Problem to solve - Find each line of the entries with the string "return", please, and copy it.

══ Data to process ══

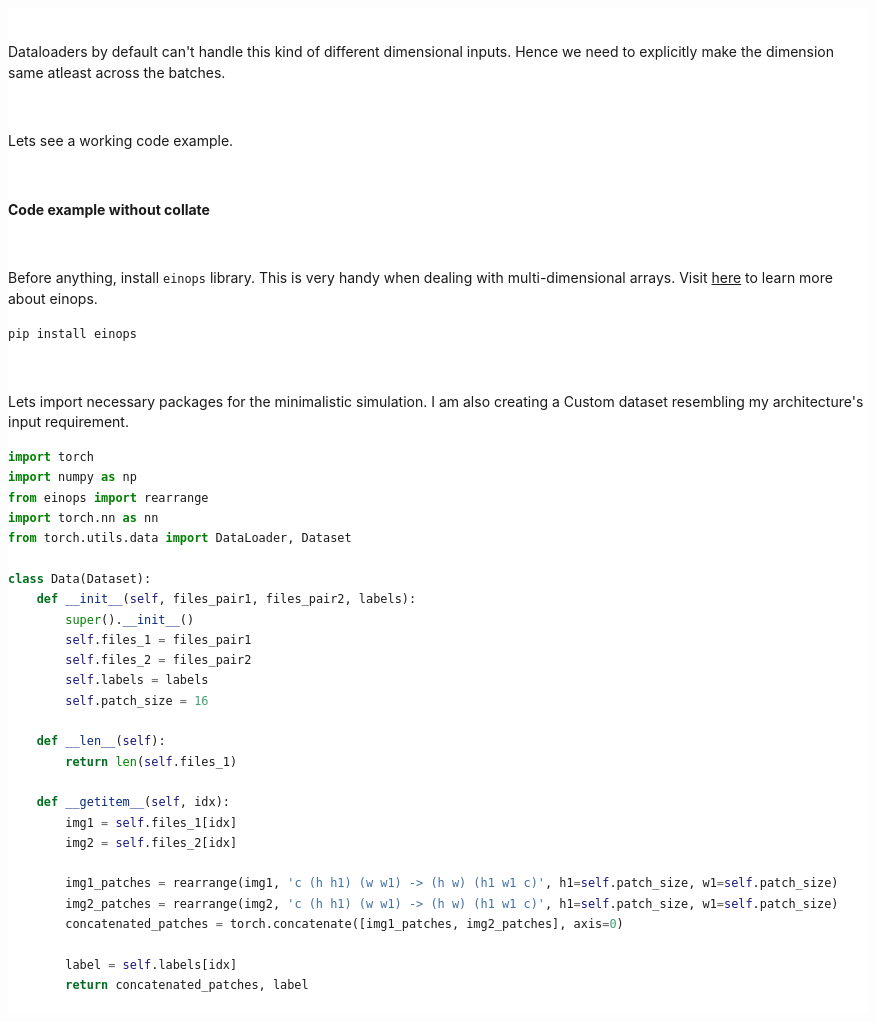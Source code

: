 <br>

Dataloaders by default can't handle this kind of different dimensional inputs. Hence we need to explicitly make the dimension same atleast across the batches.

<br>

Lets see a working code example.

<br>

**Code example without collate**

<br>

Before anything, install `einops` library. This is very handy when dealing with multi-dimensional arrays. Visit [here](http://einops.rocks/) to learn more about einops.
```bash
pip install einops
```

<br>

Lets import necessary packages for the minimalistic simulation. I am also creating a Custom dataset resembling my architecture's input requirement. 

```python
import torch
import numpy as np
from einops import rearrange
import torch.nn as nn
from torch.utils.data import DataLoader, Dataset

class Data(Dataset):
    def __init__(self, files_pair1, files_pair2, labels):
        super().__init__() 
        self.files_1 = files_pair1
        self.files_2 = files_pair2
        self.labels = labels
        self.patch_size = 16
    
    def __len__(self):
        return len(self.files_1)
    
    def __getitem__(self, idx):
        img1 = self.files_1[idx]
        img2 = self.files_2[idx]
        
        img1_patches = rearrange(img1, 'c (h h1) (w w1) -> (h w) (h1 w1 c)', h1=self.patch_size, w1=self.patch_size)
        img2_patches = rearrange(img2, 'c (h h1) (w w1) -> (h w) (h1 w1 c)', h1=self.patch_size, w1=self.patch_size)
        concatenated_patches = torch.concatenate([img1_patches, img2_patches], axis=0)
        
        label = self.labels[idx]
        return concatenated_patches, label
             
```
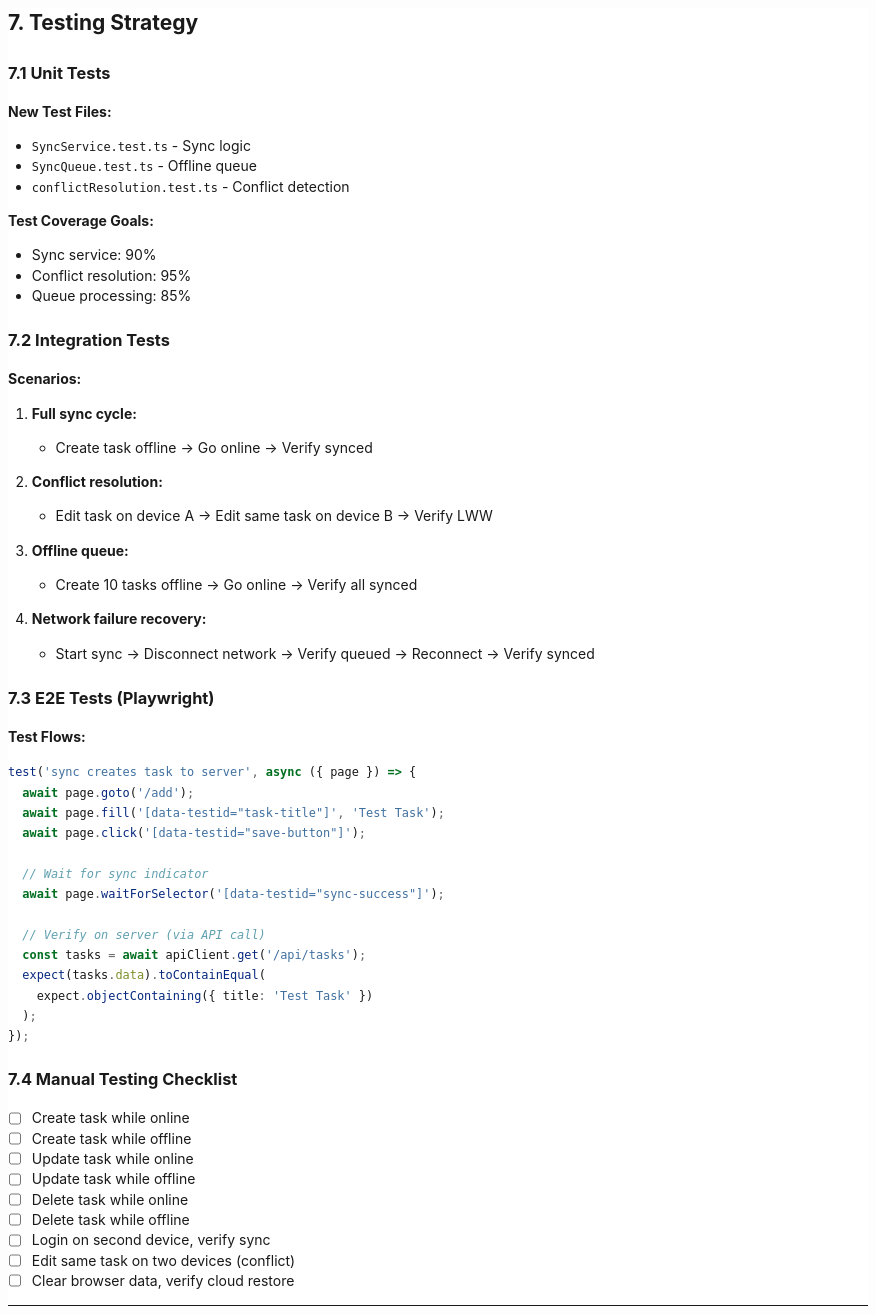 
## 7. Testing Strategy

### 7.1 Unit Tests

**New Test Files:**
- `SyncService.test.ts` - Sync logic
- `SyncQueue.test.ts` - Offline queue
- `conflictResolution.test.ts` - Conflict detection

**Test Coverage Goals:**
- Sync service: 90%
- Conflict resolution: 95%
- Queue processing: 85%

### 7.2 Integration Tests

**Scenarios:**
1. **Full sync cycle:**
   - Create task offline → Go online → Verify synced

2. **Conflict resolution:**
   - Edit task on device A → Edit same task on device B → Verify LWW

3. **Offline queue:**
   - Create 10 tasks offline → Go online → Verify all synced

4. **Network failure recovery:**
   - Start sync → Disconnect network → Verify queued → Reconnect → Verify synced

### 7.3 E2E Tests (Playwright)

**Test Flows:**
```typescript
test('sync creates task to server', async ({ page }) => {
  await page.goto('/add');
  await page.fill('[data-testid="task-title"]', 'Test Task');
  await page.click('[data-testid="save-button"]');

  // Wait for sync indicator
  await page.waitForSelector('[data-testid="sync-success"]');

  // Verify on server (via API call)
  const tasks = await apiClient.get('/api/tasks');
  expect(tasks.data).toContainEqual(
    expect.objectContaining({ title: 'Test Task' })
  );
});
```

### 7.4 Manual Testing Checklist

- [ ] Create task while online
- [ ] Create task while offline
- [ ] Update task while online
- [ ] Update task while offline
- [ ] Delete task while online
- [ ] Delete task while offline
- [ ] Login on second device, verify sync
- [ ] Edit same task on two devices (conflict)
- [ ] Clear browser data, verify cloud restore

---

═══

Solution for this task -
        return len(self.files_1)
        return concatenated_patches, label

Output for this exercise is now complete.